Information on what our foreign currency reserves are made up of and why we hold them.
Foreign reserves are assets that we hold in currencies other than the New Zealand dollar (NZD), which allows us to buy or sell the New Zealand dollar in exchange for these foreign reserves.
A well-functioning foreign exchange market is critical to New Zealand’s economy. Many people — including exporters, importers, borrowers and investors — rely on these markets to exchange NZD for foreign currency. By holding and using foreign reserves when needed, we can make sure there is global confidence in the NZD and wider New Zealand economy.
It is important for us to hold foreign reserves in advance of any crisis. Having foreign reserves act as a kind of insurance against events that might have an impact on the NZD foreign exchange market.
In a crisis, we may intervene in the NZD foreign exchange market for financial stability reasons to help keep the market functioning during a period of severe market dysfunction. This allows foreign exchange market transactions to continue, even if there has been a crisis.

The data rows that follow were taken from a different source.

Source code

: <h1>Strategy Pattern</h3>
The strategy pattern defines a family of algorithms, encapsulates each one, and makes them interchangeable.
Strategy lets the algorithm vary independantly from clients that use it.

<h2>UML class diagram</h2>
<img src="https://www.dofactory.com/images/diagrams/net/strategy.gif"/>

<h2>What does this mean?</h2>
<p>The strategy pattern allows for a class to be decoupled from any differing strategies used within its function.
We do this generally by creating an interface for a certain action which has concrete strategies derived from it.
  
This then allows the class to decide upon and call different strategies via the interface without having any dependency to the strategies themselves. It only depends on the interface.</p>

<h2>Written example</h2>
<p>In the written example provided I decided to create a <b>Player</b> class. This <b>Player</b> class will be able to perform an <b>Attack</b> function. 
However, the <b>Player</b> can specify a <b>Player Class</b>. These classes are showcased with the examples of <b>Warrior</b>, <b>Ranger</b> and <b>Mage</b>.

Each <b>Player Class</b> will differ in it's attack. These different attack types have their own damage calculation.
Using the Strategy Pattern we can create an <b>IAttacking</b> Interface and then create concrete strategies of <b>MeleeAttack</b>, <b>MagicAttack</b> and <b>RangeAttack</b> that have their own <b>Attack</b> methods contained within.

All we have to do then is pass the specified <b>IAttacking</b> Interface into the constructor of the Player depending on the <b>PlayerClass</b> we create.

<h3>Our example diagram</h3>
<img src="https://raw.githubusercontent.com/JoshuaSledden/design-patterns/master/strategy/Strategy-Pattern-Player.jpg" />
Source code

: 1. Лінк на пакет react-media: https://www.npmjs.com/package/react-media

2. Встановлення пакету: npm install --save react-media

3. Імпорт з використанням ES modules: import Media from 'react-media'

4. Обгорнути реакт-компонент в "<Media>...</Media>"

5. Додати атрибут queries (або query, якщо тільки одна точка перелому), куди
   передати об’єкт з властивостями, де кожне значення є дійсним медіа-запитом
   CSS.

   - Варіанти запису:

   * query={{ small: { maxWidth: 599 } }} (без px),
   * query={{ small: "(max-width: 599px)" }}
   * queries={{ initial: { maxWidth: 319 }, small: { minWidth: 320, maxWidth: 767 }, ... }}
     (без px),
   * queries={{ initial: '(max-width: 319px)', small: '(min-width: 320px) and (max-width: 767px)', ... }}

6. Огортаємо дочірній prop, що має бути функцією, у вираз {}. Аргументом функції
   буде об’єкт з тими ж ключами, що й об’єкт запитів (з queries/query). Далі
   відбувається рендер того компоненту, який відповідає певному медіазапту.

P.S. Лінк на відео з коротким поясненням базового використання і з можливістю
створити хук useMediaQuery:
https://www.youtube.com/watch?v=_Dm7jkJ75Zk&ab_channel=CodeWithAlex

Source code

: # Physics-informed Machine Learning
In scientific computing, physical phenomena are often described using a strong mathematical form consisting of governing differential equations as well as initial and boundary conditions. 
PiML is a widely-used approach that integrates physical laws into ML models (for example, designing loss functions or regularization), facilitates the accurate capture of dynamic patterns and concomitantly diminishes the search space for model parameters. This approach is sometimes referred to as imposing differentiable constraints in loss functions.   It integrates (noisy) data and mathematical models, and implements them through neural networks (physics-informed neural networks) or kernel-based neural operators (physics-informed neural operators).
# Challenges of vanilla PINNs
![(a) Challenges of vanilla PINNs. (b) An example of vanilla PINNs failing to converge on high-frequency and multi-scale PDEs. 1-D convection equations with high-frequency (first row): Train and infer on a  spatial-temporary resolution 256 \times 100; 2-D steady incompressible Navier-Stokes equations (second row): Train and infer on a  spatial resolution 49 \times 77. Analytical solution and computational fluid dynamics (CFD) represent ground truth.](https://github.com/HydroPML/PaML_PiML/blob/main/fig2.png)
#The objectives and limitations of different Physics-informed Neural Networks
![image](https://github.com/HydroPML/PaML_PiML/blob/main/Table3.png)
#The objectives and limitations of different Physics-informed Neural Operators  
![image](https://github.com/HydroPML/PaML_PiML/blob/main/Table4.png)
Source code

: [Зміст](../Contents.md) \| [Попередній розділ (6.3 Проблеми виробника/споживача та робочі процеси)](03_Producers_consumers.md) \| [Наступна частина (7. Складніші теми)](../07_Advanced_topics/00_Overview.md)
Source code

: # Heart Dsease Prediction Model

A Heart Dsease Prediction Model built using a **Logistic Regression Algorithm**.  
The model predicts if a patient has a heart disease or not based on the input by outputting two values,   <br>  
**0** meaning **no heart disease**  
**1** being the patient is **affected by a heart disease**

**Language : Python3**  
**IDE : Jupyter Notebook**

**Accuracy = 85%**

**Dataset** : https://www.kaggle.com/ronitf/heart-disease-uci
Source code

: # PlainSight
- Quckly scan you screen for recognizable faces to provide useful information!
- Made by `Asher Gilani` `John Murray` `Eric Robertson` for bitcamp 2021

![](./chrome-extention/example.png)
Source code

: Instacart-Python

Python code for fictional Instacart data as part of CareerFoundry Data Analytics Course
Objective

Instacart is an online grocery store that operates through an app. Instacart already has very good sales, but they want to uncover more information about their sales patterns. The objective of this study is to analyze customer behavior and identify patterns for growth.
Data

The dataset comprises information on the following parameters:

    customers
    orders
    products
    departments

Intervening in foreign exchange markets for monetary policy purposes is rare and not intended to maintain a specific level of the exchange rate. Monetary policy interventions are consistent with New Zealand’s floating exchange rate regime and aimed at smoothing material fluctuations in the NZD. If these fluctuations were unaddressed, it could place undue pressure on certain parts of the economy and affect inflation or employment outcomes.